Wednesday, July 06, 2005
P2P Pilots and Hyperdistribution
An interesting write up on
Wired News about the leaked pilot to
Global Frequency, a television adaptation of
Warren Ellis's comic series. Especially interesting in light of ongoing discussions about how P2P in general, and Mark Pesce's notion of
"hyperdistribution" in particular.
Whether all the internet buzz ultimately revives the show, Rogers said he has learned much from the leak and about the power of the internet.
'It changes the way I'll do my next project,' said Rogers. If he owned the full rights, he said, 'I would put my pilot out on the internet in a heartbeat. Want five more? Come buy the boxed set.' He urged other creators to do the same.
'It's a model and a reminder to the next guy who comes along,' he said.

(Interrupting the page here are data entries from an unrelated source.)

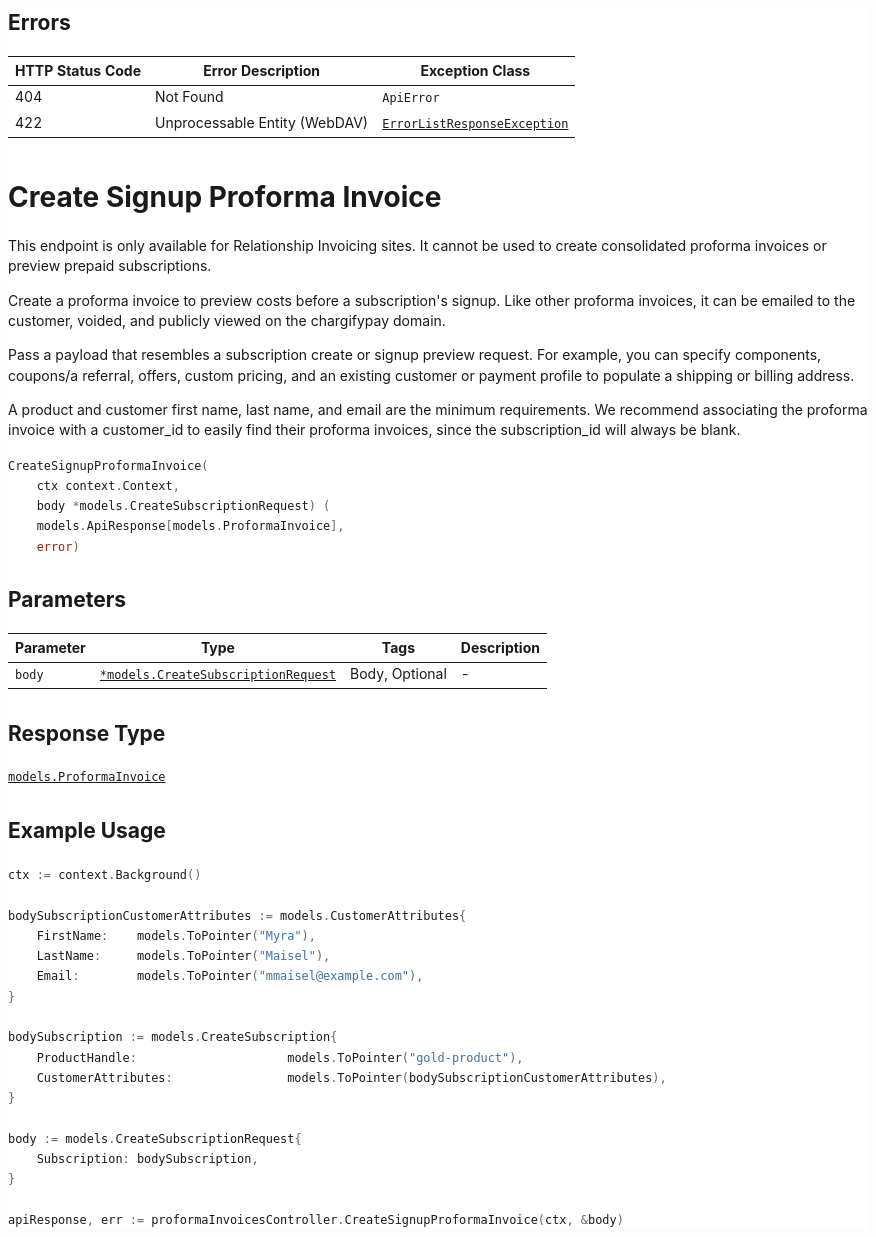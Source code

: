 ## Errors

| HTTP Status Code | Error Description | Exception Class |
|  --- | --- | --- |
| 404 | Not Found | `ApiError` |
| 422 | Unprocessable Entity (WebDAV) | [`ErrorListResponseException`](../../doc/models/error-list-response-exception.md) |


# Create Signup Proforma Invoice

This endpoint is only available for Relationship Invoicing sites. It cannot be used to create consolidated proforma invoices or preview prepaid subscriptions.

Create a proforma invoice to preview costs before a subscription's signup. Like other proforma invoices, it can be emailed to the customer, voided, and publicly viewed on the chargifypay domain.

Pass a payload that resembles a subscription create or signup preview request. For example, you can specify components, coupons/a referral, offers, custom pricing, and an existing customer or payment profile to populate a shipping or billing address.

A product and customer first name, last name, and email are the minimum requirements. We recommend associating the proforma invoice with a customer_id to easily find their proforma invoices, since the subscription_id will always be blank.

```go
CreateSignupProformaInvoice(
    ctx context.Context,
    body *models.CreateSubscriptionRequest) (
    models.ApiResponse[models.ProformaInvoice],
    error)
```

## Parameters

| Parameter | Type | Tags | Description |
|  --- | --- | --- | --- |
| `body` | [`*models.CreateSubscriptionRequest`](../../doc/models/create-subscription-request.md) | Body, Optional | - |

## Response Type

[`models.ProformaInvoice`](../../doc/models/proforma-invoice.md)

## Example Usage

```go
ctx := context.Background()

bodySubscriptionCustomerAttributes := models.CustomerAttributes{
    FirstName:    models.ToPointer("Myra"),
    LastName:     models.ToPointer("Maisel"),
    Email:        models.ToPointer("mmaisel@example.com"),
}

bodySubscription := models.CreateSubscription{
    ProductHandle:                     models.ToPointer("gold-product"),
    CustomerAttributes:                models.ToPointer(bodySubscriptionCustomerAttributes),
}

body := models.CreateSubscriptionRequest{
    Subscription: bodySubscription,
}

apiResponse, err := proformaInvoicesController.CreateSignupProformaInvoice(ctx, &body)
```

In the extremely unlikely event that a passed-over pilot ends up getting picked up for development as a result of an illicit leak on P2P networks, this could be very interesting, and could conceivably usher in something very much like the utopian hyperdistribution model Pesce envisions. For my part, I think there's a lot to be said for John Rogers version of P2P distribution--make a direct-to-DVD series, post the first episode to BitTorrent as a free download, and then create an audience willing to purchase the DVD set at retail costs.
Friday, July 01, 2005
The Year's Best Science Fiction
This morning I picked up
The Year's Best Science Fiction Twenty Second Annual Collection, the latest in Gardner Dozois's long running series. I'm extremely vain, so the first thing I did was to check to see if any of my stories had received honorable mentions, and was delighted to see listed both "Red Hands, Black Hands," from
Asimov's, and "In the Frozen City," from John Klima's
Electric Velocipede. I was even more delighted to see MonkeyBrain Books mentioned several times in the Summation, including discussions of Lou Anders's
Projections and Michael Moorcock's
Wizardry & Wild Romance. Lou gets a few more nods his direction with mentions of Pyr and the like, so good on him. Great stories in the mix, too, from the likes of Paul Di Filippo, Kage Baker, Benjamin Rosenbaum, and Paul Melko. Gardner's invaluable analysis of the state of the field in his Summation, though, is what's really worth the price of admission, and what sets his annual collection apart from the other year's best offerings, as valuable as they might be.
Newish Review
A review by Stuart Carter on
SF Site, which I believe I saw on the writer's website, but which I don't think I've seen on SF Site before.